INSTRUCTIONS FOR THE TASK: Where a line below holds the string "totale", that line goes into the answer.

[Data entries]
■ ■ ■ ■

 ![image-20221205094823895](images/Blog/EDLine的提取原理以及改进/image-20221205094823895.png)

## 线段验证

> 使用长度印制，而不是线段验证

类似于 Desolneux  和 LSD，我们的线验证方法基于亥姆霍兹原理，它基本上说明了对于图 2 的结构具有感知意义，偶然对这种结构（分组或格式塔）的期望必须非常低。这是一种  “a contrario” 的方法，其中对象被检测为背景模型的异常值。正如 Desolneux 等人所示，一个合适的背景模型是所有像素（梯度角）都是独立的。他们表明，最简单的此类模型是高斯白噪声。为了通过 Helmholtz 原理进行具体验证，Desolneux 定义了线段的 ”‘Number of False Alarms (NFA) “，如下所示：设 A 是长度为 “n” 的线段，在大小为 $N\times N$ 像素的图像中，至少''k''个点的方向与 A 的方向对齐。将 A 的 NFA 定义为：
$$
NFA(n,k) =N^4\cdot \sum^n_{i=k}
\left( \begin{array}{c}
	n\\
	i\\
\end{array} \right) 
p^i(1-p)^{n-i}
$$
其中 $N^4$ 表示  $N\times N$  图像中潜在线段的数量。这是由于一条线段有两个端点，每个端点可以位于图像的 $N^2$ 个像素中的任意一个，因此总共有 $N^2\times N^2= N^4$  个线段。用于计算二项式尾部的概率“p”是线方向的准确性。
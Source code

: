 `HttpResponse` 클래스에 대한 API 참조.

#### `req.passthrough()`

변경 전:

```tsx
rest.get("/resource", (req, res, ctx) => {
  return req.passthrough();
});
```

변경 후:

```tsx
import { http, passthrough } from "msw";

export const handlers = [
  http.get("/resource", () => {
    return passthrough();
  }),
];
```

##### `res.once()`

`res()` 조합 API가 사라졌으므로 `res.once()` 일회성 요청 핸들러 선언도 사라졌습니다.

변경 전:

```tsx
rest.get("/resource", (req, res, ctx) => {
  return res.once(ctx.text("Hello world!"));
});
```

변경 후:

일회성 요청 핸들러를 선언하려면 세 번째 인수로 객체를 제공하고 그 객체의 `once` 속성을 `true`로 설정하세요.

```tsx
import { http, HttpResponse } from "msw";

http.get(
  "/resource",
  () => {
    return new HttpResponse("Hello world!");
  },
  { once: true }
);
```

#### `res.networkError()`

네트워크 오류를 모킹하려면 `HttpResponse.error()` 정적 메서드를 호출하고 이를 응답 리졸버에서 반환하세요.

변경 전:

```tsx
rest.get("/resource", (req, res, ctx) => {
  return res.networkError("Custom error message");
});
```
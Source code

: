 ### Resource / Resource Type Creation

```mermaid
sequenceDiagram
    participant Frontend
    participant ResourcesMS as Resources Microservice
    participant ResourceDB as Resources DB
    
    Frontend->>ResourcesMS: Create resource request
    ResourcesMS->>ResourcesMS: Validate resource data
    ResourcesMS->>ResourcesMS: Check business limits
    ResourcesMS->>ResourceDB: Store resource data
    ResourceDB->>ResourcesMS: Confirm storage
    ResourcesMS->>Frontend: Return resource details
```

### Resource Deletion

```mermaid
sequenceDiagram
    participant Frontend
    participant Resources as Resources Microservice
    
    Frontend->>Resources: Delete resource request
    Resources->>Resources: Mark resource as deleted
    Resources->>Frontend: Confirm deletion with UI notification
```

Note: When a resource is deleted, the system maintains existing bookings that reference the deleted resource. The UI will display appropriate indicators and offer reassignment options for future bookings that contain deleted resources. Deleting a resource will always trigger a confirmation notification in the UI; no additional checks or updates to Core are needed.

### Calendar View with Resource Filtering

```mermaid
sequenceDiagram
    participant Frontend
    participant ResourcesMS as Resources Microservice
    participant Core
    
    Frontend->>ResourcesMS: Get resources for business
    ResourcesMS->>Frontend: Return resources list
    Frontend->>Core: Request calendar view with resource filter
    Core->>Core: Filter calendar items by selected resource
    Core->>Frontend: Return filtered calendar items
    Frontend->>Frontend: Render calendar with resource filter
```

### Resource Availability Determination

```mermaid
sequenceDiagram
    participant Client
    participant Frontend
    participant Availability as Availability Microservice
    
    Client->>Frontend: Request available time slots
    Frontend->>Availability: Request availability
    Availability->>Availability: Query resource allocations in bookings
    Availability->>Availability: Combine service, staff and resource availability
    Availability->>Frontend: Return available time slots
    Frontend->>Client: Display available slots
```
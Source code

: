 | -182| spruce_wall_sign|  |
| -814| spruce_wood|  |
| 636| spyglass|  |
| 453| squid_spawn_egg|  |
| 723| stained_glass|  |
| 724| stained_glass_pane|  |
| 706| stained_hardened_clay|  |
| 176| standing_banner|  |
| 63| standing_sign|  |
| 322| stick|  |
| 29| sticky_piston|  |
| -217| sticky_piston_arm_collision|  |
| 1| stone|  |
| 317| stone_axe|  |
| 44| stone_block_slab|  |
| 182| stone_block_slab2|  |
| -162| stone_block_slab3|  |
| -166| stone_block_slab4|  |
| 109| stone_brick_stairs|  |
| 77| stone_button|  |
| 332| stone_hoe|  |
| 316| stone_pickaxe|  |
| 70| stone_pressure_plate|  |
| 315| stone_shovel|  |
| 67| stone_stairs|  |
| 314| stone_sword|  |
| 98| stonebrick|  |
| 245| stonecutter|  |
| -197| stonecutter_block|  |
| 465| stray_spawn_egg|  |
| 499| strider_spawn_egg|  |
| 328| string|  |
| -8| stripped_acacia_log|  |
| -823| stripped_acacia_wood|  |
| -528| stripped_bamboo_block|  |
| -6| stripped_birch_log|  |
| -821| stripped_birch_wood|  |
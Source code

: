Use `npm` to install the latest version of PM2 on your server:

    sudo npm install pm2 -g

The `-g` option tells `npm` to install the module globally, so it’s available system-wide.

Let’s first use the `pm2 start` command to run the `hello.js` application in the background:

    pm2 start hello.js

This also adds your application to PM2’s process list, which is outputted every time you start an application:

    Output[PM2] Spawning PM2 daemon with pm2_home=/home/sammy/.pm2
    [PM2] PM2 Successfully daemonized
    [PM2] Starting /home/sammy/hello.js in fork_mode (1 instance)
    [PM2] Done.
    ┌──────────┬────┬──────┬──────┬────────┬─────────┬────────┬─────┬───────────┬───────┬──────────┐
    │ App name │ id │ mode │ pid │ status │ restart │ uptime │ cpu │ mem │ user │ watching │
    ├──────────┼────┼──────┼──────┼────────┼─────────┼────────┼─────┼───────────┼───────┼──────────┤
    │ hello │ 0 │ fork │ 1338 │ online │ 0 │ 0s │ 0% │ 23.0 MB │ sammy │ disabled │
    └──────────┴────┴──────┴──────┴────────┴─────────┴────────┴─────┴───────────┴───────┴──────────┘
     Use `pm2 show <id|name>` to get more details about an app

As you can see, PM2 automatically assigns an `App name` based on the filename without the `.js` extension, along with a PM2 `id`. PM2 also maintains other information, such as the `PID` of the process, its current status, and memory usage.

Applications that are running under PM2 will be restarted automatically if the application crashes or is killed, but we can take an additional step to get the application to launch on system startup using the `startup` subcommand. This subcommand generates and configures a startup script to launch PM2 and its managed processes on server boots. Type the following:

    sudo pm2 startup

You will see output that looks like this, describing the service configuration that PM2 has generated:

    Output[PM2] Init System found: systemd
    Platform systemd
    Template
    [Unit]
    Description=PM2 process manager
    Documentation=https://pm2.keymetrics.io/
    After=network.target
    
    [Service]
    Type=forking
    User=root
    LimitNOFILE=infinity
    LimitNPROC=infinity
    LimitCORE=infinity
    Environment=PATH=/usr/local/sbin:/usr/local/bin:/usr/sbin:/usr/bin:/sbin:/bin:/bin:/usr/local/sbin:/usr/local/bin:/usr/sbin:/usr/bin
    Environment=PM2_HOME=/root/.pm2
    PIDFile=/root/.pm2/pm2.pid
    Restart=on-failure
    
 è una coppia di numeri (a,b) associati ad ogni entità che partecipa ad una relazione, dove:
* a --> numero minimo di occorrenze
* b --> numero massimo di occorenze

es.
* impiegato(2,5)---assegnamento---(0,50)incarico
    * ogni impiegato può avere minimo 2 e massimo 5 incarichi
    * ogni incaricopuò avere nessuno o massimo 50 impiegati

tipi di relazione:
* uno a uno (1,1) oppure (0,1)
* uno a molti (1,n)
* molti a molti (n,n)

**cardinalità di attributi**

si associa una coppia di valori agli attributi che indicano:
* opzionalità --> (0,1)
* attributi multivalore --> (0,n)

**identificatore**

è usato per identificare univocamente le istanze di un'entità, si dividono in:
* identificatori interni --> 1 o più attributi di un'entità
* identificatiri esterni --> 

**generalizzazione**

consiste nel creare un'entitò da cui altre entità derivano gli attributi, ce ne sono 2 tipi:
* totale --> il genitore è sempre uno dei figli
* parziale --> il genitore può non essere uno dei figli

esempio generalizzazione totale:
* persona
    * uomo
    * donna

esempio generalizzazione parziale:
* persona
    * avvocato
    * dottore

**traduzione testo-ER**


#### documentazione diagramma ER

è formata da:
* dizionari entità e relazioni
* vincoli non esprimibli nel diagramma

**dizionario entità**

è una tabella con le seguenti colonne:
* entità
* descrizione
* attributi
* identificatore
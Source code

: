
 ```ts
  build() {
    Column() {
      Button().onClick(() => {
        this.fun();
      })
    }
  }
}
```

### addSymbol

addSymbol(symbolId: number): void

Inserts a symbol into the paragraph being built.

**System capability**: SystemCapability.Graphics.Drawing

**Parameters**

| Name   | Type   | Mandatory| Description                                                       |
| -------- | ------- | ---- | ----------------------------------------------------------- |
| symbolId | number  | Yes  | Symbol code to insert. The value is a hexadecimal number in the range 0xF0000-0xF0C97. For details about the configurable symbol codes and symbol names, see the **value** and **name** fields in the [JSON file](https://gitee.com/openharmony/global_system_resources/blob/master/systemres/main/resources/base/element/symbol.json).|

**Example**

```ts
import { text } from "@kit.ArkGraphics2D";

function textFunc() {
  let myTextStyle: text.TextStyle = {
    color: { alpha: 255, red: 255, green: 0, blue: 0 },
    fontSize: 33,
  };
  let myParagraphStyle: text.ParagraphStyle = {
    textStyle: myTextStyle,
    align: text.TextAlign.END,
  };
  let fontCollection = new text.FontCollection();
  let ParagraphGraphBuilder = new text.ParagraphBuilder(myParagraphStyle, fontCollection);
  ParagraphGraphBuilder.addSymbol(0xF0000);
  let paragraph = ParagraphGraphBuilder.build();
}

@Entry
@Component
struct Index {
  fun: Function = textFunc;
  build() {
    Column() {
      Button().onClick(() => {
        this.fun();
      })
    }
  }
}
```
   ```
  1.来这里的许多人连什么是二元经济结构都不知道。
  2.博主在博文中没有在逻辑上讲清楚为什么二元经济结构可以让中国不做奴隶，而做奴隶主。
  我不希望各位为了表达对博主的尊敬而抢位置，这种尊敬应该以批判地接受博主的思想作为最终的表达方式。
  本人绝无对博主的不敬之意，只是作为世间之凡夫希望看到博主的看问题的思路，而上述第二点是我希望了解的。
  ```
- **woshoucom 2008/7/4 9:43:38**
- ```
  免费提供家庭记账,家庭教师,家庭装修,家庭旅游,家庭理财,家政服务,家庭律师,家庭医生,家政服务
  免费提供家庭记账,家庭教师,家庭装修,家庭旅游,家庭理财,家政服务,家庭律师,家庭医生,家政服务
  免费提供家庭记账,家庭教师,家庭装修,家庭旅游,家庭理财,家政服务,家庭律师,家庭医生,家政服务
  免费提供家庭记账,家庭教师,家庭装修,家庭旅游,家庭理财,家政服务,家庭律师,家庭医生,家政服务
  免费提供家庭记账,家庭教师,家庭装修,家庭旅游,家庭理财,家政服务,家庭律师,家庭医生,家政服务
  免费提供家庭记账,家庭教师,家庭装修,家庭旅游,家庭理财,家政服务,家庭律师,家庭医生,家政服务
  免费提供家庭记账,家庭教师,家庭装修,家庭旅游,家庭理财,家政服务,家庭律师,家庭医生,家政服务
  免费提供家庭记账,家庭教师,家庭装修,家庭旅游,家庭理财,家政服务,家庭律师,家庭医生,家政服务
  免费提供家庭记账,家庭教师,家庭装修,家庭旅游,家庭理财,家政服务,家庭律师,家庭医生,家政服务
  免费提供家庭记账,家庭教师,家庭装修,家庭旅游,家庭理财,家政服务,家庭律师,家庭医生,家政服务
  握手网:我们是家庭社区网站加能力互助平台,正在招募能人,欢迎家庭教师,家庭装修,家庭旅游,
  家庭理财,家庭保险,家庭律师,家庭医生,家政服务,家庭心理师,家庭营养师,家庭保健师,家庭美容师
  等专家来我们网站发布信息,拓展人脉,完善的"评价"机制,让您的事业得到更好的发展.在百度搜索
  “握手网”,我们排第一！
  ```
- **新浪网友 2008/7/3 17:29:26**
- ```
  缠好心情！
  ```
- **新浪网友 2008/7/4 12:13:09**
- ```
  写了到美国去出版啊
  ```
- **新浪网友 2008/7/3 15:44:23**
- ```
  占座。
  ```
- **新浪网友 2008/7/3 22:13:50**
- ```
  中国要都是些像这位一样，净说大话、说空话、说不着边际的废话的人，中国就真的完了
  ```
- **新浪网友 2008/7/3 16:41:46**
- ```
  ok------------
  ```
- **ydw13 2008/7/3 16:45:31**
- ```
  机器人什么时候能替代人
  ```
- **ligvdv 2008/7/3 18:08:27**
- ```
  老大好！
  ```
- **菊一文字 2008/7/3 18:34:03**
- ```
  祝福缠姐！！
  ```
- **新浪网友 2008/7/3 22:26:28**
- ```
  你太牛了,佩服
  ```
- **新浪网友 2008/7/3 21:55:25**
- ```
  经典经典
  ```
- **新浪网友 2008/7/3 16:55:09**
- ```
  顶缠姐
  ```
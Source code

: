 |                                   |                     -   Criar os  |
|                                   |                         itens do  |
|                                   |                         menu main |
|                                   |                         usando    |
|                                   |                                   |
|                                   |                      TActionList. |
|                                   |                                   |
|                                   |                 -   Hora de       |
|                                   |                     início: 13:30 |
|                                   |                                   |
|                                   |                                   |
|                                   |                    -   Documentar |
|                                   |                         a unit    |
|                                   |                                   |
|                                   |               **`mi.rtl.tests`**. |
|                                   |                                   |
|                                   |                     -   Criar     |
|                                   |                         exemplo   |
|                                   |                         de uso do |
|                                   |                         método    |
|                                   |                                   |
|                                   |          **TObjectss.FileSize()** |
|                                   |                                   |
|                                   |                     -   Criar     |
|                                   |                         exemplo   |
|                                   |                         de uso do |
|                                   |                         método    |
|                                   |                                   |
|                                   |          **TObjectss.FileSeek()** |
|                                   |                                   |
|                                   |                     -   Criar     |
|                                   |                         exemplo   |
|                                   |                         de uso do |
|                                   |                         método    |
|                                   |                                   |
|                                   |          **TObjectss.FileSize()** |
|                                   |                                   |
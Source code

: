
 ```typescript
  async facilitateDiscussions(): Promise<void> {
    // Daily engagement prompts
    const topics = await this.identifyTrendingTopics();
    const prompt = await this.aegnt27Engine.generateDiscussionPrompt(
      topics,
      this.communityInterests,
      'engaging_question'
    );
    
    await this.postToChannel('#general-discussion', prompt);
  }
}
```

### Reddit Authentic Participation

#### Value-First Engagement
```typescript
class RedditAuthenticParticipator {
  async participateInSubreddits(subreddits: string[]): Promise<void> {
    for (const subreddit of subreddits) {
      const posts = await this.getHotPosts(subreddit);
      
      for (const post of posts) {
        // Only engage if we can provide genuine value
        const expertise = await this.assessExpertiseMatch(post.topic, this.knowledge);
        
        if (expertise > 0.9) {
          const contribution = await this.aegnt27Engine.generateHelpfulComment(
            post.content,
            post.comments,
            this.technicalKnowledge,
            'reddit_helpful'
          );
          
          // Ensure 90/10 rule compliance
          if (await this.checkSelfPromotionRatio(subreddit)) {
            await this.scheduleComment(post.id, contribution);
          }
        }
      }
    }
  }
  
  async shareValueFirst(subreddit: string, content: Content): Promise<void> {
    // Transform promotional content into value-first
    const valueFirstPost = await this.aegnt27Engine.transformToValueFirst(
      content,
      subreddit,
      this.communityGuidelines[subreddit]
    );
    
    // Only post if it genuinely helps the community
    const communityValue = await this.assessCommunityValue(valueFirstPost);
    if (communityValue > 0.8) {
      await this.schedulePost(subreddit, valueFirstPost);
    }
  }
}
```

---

■ ■ ■ ■

OUTPUT BELOW:
* totale --> il genitore è sempre uno dei figli
esempio generalizzazione totale:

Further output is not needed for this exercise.